Exercise:
For the records below, print the lines from the line with "This is an extension" through the line with "note2tex is a" exactly as written; include both end lines and exclude the rest.

Top of Records shown

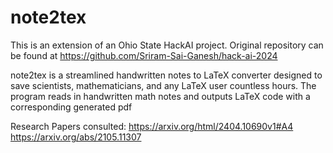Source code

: # note2tex 
This is an extension of an Ohio State HackAI project. Original repository can be found at https://github.com/Sriram-Sai-Ganesh/hack-ai-2024

note2tex is a streamlined handwritten notes to LaTeX converter designed to save scientists, mathematicians, and any LaTeX user countless hours.
The program reads in handwritten math notes and outputs LaTeX code with a corresponding generated pdf

Research Papers consulted:
https://arxiv.org/html/2404.10690v1#A4
https://arxiv.org/abs/2105.11307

Bottom of Records shown

Task result:
This is an extension of an Ohio State HackAI project. Original repository can be found at https://github.com/Sriram-Sai-Ganesh/hack-ai-2024

note2tex is a streamlined handwritten notes to LaTeX converter designed to save scientists, mathematicians, and any LaTeX user countless hours.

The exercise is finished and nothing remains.